Another day, another in-depth look into ...
Averages: 6.6 points, 4.0 rebounds, 15.7 minutes
The Good: Gruda came into this season surrounded by hype, and she still is; Sun coach Mike Thibault has said she can be one of the WNBA's top five players during her career. The 21-year-old rookie is still a ways away from that, but she has given the Sun several things few other players can: Height, quickness at her position, tenacity in the post and an athleticism that's rare in this league. She's only improved, too, since arriving earlier this season. Since June 29, she's had four games of 10 points or more, recorded her first double-double against Chicago and has looked increasingly comfortable within Thibault's system.
Daily post-practice workouts with Sun assistant Scott Hawk have begun to produce results as well. Her post game and shot arsenal are developing at best, but she's broken out the occasional jump hook or drop step in recent games in addition to an already deadly jump shot. For a post player, Gruda has a touch on her jumper that I've rarely seen; with just a flick of her wrist, she puts so much rotation on the ball and considering that's where she's gotten the majority of her points from this season, it makes her shooting percentage (roughly 47 percent) that much more impressive. She's taken shots from the baseline and wings, but there's not a young frontcourt player in the league that can hit so consistently from the elbow as she does.

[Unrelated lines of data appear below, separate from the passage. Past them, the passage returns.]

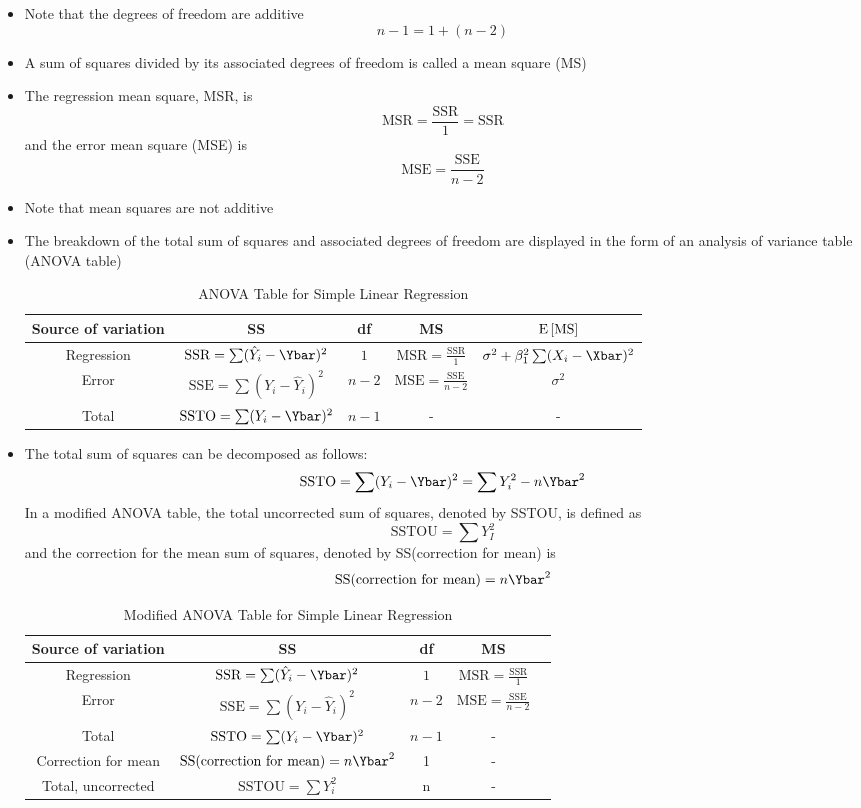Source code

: \begin{itemize}
\item Note that the degrees of freedom are additive $$ n-1 = 1 + (n-2) $$ 
\item A sum of squares divided by its associated degrees of freedom is called a mean square (MS)
\item The regression mean square, MSR, is $$ \text{MSR} = \frac{\text{SSR}}{1} = \text{SSR} $$ and the error mean square (MSE) is $$ \text{MSE} = \frac{\text{SSE}}{n-2} $$ 
\item Note that mean squares are not additive 
\item The breakdown of the total sum of squares and associated degrees of freedom are displayed in the form of an analysis of variance table (ANOVA table)
\begin{table}[h!]
\centering
\begin{tabular}{|c|c|c|c|c|} \hline 
Source of variation & SS & df & MS & $\mathrm{E}\left[ \text{MS} \right]$ \\ \hline 
Regression & $\text{SSR} = \sum (\hat{Y}_i - \Ybar)^2$ & $1$ &  $\text{MSR} = \frac{\text{SSR}}{1}$ & $\sigma^2 + \beta_1^2\sum (X_i - \Xbar)^2$ \\ \hline 
Error & $\text{SSE} = \sum (Y_i - \hat{Y}_i)^2$ & $n-2$ & $\text{MSE} = \frac{\text{SSE}}{n-2}$ & $\sigma^2$ \\ \hline 
Total & $\text{SSTO} = \sum (Y_i - \Ybar)^2$ & $n-1$  & - & - \\ \hline \end{tabular} \caption*{ANOVA Table for Simple Linear Regression}  \end{table}
\item The total sum of squares can be decomposed as follows: $$ \text{SSTO} = \sum (Y_i - \Ybar)^2 = \sum Y_i^2 - n\Ybar^2 $$ In a modified ANOVA table, the total uncorrected sum of squares, denoted by SSTOU, is defined as $$ \text{SSTOU} = \sum Y_I^2 $$ and the correction for the mean sum of squares, denoted by SS(correction for mean) is $$ \text{SS(correction for mean)} = n\Ybar^2 $$ 
\begin{table}[h!]
\centering
\begin{tabular}{|c|c|c|c|c|} \hline 
Source of variation & SS & df & MS \\ \hline 
Regression & $\text{SSR} = \sum (\hat{Y}_i - \Ybar)^2$ & $1$ &  $\text{MSR} = \frac{\text{SSR}}{1}$  \\ \hline 
Error & $\text{SSE} = \sum (Y_i - \hat{Y}_i)^2$ & $n-2$ & $\text{MSE} = \frac{\text{SSE}}{n-2}$  \\ \hline 
Total & $\text{SSTO} = \sum (Y_i - \Ybar)^2$ & $n-1$  & -  \\ \hline 
Correction for mean & $\text{SS(correction for mean)} = n\Ybar^2$ & 1 & - \\ \hline
Total, uncorrected & $\text{SSTOU} = \sum Y_i^2$ & n & - \\ \hline \end{tabular} \caption*{Modified ANOVA Table for Simple Linear Regression}  \end{table} 


\end{itemize}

One final observation: Gruda's best offensive game (16 points, 5-of-9 shooting) came against a Sparks squad that was missing its entire Olympic frontcourt, so take from that what you will. But the fact that she was able to be a force when she should have been does say something. With young players, it's often difficult to predict when they'll exactly break out. Sometimes they're just feeling it, and because of the natural ups and downs of a rookie season, consistency can become a white whale. In Gruda's case, it was expected she should do well against L.A. that night. For her to take advantage of the opportunity instead of shrinking from it is meaningful, if that makes sense.
The Bad: That said, Gruda is still searching for consistency, especially defensively. That will come with improved footwork (a main area of focus) and when she gets a better handle on the league's personnel, and it's shown at times, as she leads the Sun in blocks per game (just under one per contest). But overall, her defensive game is far from where she is offensively at the moment. Thibault would also like to Gruda cut back on turnovers. There are stretches where she'll go games without costly mental mistakes, but there have been times where she's tried to force passes instead of just shooting it or read a defense wrong and forced the action despite the double-team. For example, in that L.A. game, she also had a season-high four turnovers.
I touched on this in the week after it happened, but Gruda also showed she's still has some maturing to do after letting her frustrations get the better of her during the Sun's win over Chicago on July 20. She bounced back nicely from it with the L.A. game, but considering she's played professionally for three years and has loads of international talent for her age, you can sometimes forget how young she really is. (She turned 21 in only late June.)
Outlook: Gruda's rapid, yet steady, improvements should only continue. The coaching staff has raved about her basketball I.Q. and Thibault has called her a "good visual learner."
"We can break the tape down and show her the mistakes and she tends to correct them pretty quickly," Thibault said after the L.A. game. "When we come back, she'll have another month of practice and individual (work) with coaches, getting more used to it. We'll get some scrimmages in against some guys. I think she'll be even better when we come back."
But how good can be this season? I think Gruda can be something similar to what Asjha Jones was her first and second season in Connecticut: A more-than-reliable frontcourt reserve with the ability to play like a starter on some nights. She's basically been that for the last month, but I don't think it's out of the realm to expect nine or 10 points and five rebounds a game down the stretch. (Remember, a main problem for the Sun last year was bench production, especially late in the season when Evina Maltsi and Kristen Rasmussen seemed to hit a lull.) Past that, Gruda may just become the player Thibault has touted her as. As for now, I mentioned this when I discussed Jolene Anderson, but the Sun also finish the regular season against several taller teams, and I wouldn't be surprised if Gruda gets the majority of the assignment in guarding San Antonio's Ann Wauters when Connecticut plays the Silver Stars, who have looked more and more like the favorite out West with each passing game.